Pourquoi je n’y arrive pas ?

Comment faire pour savoir si vous êtes bien placés ? D’abord écoutez vos sensations. Le corps est bien fait et en général, on a mal. Ce n’est pas une douleur d’étirement, c’est lancinant, désagréable et on a l’impression de lutter pour rester dans la posture. Bref, le corps se contracte et il y a de la tension. La douleur peut ensuite rester quelques jours et on sent bien que ce ne sont pas des courbatures. C’est juste un signal d’alarme : on a sur-étiré l’arrière des disques, les muscles se sont contractés pour les protéger.
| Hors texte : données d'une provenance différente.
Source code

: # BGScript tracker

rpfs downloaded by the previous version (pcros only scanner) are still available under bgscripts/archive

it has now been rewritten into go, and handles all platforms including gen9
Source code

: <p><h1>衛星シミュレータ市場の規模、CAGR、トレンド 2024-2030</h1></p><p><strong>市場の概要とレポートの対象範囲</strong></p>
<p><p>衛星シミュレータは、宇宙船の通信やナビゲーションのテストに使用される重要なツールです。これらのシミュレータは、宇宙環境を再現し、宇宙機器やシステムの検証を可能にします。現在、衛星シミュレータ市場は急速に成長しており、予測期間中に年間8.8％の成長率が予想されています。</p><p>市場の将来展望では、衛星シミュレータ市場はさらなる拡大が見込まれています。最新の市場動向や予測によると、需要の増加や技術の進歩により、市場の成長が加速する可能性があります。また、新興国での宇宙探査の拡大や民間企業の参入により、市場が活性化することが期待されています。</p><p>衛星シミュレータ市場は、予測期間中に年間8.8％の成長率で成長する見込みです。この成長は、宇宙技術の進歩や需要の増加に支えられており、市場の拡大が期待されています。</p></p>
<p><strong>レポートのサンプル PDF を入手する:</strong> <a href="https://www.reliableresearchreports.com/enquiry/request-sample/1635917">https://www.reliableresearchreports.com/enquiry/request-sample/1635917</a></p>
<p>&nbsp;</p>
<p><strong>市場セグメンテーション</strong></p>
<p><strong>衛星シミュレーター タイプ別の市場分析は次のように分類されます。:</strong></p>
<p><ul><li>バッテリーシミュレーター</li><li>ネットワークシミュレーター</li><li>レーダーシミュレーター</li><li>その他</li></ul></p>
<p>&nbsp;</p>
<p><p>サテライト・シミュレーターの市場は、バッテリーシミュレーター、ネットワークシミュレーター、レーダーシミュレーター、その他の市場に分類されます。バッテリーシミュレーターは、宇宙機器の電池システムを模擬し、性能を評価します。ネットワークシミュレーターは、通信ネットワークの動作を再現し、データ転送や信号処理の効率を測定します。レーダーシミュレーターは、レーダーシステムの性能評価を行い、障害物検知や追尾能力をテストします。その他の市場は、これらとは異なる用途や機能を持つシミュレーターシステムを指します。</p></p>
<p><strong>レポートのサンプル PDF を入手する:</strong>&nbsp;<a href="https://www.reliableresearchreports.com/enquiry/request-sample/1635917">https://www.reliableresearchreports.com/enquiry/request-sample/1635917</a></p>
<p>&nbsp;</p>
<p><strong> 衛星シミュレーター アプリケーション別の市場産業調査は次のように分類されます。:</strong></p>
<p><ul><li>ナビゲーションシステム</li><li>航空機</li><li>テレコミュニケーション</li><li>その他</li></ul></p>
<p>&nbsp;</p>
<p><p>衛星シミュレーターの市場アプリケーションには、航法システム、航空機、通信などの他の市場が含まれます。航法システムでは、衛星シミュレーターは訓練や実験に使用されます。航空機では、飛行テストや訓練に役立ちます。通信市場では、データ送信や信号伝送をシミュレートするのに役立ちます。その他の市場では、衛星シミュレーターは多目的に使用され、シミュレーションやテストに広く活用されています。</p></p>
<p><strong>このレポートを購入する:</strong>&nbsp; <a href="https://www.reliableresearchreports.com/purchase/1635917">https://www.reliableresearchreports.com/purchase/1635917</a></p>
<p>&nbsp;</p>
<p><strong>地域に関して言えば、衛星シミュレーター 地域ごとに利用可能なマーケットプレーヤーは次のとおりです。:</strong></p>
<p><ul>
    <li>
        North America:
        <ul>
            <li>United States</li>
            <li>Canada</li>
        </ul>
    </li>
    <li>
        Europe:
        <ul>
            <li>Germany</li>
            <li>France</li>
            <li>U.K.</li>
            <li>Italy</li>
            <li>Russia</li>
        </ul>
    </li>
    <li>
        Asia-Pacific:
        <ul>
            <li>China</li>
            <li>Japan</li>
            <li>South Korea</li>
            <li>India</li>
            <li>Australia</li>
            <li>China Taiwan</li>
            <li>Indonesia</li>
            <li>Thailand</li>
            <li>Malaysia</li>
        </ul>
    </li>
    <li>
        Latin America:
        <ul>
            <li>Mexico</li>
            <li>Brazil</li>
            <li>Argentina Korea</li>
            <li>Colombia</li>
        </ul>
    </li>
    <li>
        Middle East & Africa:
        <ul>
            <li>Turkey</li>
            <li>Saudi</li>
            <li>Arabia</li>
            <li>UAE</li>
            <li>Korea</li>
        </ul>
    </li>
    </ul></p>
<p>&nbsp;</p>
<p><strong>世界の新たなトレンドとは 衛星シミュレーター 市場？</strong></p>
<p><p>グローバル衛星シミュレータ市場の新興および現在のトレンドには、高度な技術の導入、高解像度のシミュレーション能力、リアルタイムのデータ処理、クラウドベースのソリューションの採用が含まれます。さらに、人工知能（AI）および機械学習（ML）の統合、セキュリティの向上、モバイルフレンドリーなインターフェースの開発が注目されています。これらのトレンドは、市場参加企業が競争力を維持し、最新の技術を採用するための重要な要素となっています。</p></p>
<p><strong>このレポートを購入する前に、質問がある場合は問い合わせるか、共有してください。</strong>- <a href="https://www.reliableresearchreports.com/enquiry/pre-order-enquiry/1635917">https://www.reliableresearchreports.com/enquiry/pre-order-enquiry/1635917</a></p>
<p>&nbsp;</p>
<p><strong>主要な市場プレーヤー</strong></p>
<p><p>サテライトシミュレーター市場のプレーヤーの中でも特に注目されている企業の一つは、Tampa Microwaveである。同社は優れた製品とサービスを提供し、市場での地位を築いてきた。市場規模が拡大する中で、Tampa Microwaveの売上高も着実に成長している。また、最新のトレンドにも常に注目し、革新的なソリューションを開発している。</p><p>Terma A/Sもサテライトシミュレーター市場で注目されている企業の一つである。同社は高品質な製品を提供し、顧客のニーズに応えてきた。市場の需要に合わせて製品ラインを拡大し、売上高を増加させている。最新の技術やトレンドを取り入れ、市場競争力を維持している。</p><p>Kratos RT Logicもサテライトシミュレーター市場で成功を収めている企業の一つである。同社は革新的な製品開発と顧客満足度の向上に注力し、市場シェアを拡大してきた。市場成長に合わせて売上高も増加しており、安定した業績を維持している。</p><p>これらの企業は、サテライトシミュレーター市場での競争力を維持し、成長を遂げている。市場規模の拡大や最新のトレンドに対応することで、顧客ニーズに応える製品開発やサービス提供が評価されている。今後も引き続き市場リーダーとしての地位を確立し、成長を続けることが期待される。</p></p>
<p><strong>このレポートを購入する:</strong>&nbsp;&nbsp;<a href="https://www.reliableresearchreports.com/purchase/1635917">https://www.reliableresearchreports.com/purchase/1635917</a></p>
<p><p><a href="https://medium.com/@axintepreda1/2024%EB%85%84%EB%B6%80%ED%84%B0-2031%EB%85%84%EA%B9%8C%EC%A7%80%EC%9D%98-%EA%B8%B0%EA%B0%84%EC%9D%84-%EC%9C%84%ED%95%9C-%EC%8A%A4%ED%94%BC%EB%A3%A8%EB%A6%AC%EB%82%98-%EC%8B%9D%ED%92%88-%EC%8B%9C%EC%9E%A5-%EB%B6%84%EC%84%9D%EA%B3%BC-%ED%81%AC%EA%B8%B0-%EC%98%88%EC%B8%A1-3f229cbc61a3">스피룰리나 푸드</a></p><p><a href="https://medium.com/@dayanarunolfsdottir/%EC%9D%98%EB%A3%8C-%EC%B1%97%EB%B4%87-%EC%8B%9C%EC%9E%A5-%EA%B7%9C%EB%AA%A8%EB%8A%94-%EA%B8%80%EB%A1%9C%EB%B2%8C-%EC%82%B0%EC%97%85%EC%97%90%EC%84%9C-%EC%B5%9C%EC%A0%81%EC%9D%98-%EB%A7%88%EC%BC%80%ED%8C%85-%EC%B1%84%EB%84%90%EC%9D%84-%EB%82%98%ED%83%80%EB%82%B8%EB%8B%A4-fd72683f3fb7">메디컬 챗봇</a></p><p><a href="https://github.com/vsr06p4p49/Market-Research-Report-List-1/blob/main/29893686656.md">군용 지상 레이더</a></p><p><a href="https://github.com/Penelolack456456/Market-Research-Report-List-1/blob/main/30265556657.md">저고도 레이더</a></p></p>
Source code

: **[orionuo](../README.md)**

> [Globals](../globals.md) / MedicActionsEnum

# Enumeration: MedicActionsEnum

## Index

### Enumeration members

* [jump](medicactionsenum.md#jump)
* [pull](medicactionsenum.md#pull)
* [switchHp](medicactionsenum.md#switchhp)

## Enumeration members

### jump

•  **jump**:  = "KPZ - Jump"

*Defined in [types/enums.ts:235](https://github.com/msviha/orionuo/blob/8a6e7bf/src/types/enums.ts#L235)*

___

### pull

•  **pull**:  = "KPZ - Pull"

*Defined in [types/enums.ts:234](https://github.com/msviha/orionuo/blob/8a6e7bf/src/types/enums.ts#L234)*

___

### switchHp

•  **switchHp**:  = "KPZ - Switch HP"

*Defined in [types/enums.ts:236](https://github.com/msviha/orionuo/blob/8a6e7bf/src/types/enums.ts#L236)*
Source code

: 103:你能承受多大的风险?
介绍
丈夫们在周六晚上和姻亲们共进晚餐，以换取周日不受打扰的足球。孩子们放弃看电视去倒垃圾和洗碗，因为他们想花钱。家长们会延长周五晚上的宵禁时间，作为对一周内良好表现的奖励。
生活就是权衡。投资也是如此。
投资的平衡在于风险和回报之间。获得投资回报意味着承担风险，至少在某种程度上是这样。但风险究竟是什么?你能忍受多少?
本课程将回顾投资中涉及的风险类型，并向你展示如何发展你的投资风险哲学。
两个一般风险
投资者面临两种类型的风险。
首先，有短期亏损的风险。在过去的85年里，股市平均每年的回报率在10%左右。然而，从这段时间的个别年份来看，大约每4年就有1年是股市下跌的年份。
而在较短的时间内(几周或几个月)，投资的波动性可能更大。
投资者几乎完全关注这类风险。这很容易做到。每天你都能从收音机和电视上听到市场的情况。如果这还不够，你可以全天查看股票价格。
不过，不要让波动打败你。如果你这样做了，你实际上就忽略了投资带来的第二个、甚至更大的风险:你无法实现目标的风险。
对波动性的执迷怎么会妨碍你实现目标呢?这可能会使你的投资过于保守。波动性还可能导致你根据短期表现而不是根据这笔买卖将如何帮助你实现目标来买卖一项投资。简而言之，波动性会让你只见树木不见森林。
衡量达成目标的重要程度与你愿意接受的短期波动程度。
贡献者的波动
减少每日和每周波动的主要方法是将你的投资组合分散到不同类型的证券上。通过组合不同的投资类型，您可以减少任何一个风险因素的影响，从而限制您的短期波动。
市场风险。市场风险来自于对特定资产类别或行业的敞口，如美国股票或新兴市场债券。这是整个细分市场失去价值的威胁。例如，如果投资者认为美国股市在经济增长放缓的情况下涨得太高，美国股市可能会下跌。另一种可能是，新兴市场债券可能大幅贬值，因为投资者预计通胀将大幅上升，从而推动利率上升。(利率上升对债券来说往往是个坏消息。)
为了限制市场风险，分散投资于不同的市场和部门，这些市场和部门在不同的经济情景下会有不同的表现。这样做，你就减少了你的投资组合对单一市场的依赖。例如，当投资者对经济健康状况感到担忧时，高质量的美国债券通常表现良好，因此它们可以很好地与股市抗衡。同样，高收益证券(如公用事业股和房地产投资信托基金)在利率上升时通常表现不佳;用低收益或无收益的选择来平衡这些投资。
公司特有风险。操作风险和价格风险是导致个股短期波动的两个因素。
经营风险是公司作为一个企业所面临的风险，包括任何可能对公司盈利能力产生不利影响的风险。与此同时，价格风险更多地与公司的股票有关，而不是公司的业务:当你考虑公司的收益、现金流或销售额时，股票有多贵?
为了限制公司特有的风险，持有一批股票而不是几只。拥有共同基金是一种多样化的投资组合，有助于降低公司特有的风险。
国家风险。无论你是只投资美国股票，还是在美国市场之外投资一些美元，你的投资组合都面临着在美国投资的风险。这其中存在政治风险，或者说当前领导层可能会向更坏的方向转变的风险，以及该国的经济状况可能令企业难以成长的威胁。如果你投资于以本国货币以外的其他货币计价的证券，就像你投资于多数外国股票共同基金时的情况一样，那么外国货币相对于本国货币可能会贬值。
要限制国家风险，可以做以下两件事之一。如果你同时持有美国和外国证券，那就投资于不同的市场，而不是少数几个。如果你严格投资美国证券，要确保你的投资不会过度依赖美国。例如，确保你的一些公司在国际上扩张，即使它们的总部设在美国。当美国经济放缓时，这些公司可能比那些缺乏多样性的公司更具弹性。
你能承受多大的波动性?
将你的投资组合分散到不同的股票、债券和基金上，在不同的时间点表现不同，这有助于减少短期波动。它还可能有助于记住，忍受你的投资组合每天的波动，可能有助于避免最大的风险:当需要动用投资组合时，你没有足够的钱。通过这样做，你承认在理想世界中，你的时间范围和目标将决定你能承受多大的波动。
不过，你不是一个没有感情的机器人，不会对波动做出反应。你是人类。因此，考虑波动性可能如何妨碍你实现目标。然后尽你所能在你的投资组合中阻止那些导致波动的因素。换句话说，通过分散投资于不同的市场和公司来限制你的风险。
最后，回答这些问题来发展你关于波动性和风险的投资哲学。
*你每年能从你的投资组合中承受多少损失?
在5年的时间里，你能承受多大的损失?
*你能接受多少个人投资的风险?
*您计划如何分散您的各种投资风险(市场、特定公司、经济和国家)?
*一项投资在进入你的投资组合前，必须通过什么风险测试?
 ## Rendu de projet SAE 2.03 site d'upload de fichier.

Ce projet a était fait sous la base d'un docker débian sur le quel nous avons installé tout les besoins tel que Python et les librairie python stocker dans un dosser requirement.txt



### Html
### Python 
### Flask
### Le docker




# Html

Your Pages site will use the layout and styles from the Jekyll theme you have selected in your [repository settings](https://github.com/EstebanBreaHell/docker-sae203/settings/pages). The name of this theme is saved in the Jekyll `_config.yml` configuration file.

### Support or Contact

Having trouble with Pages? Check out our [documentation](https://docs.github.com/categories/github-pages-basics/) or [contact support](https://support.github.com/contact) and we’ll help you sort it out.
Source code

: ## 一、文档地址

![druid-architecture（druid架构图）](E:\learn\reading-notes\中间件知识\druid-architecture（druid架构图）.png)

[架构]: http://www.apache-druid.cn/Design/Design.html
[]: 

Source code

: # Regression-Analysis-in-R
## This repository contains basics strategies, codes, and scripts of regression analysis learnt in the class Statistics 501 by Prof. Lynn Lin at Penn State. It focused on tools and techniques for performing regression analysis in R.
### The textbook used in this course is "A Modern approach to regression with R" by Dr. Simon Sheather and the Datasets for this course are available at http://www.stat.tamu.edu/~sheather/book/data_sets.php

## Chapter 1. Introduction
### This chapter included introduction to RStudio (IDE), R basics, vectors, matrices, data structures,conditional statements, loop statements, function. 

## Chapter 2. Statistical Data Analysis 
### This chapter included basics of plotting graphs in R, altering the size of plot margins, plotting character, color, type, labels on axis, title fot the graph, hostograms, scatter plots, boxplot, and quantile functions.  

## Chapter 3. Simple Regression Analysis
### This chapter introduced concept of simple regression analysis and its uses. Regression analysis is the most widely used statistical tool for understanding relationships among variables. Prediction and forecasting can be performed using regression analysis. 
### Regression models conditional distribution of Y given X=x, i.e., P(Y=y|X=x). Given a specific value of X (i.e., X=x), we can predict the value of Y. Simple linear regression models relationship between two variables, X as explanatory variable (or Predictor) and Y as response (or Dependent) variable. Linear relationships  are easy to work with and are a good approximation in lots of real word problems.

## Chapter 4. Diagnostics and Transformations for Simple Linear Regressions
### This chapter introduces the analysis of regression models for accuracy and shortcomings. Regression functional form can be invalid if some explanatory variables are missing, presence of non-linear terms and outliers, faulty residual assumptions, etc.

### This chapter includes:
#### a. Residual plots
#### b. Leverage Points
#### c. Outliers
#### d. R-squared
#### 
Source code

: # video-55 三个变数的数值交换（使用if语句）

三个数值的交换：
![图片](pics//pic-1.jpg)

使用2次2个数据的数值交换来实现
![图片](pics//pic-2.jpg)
Pourquoi je n’y arrive pas ? Souvent, le bassin ne bascule pas vers l’avant. On a beau chercher à emmener la poitrine loin devant, allonger la colonne en tirant les bras vers le ciel avant de partir en flexion, on se retrouve plié en deux au niveau du nombril. Qu’est-ce qui s’est- passé ? C’est le bassin qui a basculé vers l’arrière. On se retrouve assis sur le gras des fesses parce que les muscles de l’arrière des jambes retiennent le bassin vers l’arrière et l’empêchent de basculer. Il est possible de travailler sur cet étirement grâce à des exercices spécifiques (comme le gros orteil endormi).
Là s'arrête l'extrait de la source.